# UNDERSTANDING COMPOUNDING & COMPOUNDING EFFECTS

## Compounding is relevant for almost every financial evaluation for periods of longer than a year.  A sound understanding of compounding and its effects is an essential building block of your financial awareness.

1.  Perform compounding calculations period by period.

3.  Apply short cut formulae with full understanding.

## 1.  Compounding period by period

Compound interest is based on interest on interest, as well as interest on the original amount borrowed or invested.

Let’s say we invest \$100m for two years, at a compound interest rate of 20% per year.

Year 1 interest calculation

Our interest for the first year is:

\$100m x 20% = \$20m

The total value of our investment has grown to:

\$100m + \$20m = \$120m

For the first year, compounding hasn’t had any effect yet.  There was no accumulated interest brought forward, on which to calculate any interest on interest.

Year 2 interest calculations

In the second year, compounding starts to make a difference to our results.

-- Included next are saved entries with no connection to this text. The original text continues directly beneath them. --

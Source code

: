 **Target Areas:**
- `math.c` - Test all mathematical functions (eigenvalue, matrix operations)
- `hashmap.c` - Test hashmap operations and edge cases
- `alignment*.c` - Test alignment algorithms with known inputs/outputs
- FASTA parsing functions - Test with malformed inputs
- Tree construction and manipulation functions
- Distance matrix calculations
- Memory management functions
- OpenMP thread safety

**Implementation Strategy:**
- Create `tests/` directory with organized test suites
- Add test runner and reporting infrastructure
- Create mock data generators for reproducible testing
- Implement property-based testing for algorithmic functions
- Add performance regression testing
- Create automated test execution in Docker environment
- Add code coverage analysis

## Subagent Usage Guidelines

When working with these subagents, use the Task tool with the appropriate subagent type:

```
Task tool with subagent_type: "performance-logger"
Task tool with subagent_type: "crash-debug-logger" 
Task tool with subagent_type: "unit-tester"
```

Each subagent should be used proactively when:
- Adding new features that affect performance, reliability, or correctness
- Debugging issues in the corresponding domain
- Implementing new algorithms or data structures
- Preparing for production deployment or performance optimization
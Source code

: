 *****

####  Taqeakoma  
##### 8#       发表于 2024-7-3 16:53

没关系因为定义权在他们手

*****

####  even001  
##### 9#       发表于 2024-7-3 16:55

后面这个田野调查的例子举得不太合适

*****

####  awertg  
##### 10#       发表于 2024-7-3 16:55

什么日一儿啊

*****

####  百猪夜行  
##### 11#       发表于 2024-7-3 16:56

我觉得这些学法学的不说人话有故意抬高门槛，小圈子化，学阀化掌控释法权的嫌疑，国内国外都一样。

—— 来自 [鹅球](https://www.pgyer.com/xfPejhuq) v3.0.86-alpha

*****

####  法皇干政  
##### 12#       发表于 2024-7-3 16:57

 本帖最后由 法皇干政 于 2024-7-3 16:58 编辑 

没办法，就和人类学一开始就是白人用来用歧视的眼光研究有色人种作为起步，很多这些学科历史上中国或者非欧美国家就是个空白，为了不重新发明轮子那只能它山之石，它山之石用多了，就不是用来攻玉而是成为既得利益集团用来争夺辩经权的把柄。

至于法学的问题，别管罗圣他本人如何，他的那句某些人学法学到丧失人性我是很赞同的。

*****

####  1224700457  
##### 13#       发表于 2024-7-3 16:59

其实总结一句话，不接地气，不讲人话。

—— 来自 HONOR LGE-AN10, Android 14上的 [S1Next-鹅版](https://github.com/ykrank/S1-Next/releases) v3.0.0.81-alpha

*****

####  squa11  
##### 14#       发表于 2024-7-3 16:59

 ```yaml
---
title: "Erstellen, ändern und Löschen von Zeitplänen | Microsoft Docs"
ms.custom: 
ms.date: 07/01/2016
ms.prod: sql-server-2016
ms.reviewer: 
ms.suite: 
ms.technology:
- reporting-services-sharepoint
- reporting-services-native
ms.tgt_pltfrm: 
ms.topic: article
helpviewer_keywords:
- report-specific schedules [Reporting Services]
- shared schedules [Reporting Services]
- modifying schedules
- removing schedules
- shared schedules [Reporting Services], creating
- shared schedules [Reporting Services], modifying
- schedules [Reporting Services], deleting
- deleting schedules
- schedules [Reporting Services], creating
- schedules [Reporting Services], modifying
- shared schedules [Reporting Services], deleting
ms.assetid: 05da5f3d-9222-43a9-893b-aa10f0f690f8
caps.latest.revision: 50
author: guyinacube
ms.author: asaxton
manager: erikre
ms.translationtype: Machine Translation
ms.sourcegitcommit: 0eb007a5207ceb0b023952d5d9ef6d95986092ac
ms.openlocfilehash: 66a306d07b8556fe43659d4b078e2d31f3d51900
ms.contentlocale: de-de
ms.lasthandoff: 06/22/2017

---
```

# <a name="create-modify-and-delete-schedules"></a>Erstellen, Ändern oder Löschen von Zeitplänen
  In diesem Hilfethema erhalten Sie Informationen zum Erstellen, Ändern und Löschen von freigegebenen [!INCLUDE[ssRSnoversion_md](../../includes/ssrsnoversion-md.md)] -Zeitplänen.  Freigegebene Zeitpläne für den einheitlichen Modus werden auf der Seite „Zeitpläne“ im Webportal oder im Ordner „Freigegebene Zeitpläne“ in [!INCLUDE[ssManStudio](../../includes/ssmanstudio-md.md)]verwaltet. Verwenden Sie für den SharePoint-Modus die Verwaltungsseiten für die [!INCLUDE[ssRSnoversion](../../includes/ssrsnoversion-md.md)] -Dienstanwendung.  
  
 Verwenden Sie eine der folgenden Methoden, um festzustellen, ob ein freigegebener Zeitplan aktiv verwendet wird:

Interest for the second year is:

(1)  A further 20% on our original amount:

\$100m x 20% = \$20m

(2)  Plus compound interest of 20%, on our \$20m interest brought forward from Year 1:

\$20m x 20% = \$4m

Our total interest for Year 2:

\$20m + \$4m = \$24m

By the end of Year 2, the total value of our investment has grown to:

\$120m + \$24m = \$144m

Compounding has resulted in an additional \$4m of interest so far (= \$100m x 20% x 20%).

Interest on our original amount accumulates  steadily at \$20m per year

## 01 cumulative interest on original amount.JPG Year by year and cumulative totals – Years 1 to 4

## 02 year by year and cumulative totals years one to four.JPG Year 3 calculations

Now let’s check the calculations in our table for Year 3.

Interest for the third year is:

(1)  A further 20% on our original amount:

\$100m x 20%  = \$20m

(2)  Compound interest of 20% on our cumulative interest of \$44m at the end of Year 2:

\$44m x 20% = \$8.8m

Total interest for Year 3:

\$20m + \$8.8m = \$28.8m

By the end of Year 3, the total value of our investment has grown to:

\$144m + \$28.8m = \$172.8m

Interest on interest accumulates by ever-increasing annual amounts

## 03 cumulative interest on interest v years.JPG Interest on interest is why the future total grows by an ever-increasing value per year

## 04 total amount v years.JPG Interest on interest grows as a proportion of the total – for example Years 5 to 20

## 05 total amount v years.JPG Exactly the same relationships apply whether we are working with interest, other forms of return, or any other kind of growth.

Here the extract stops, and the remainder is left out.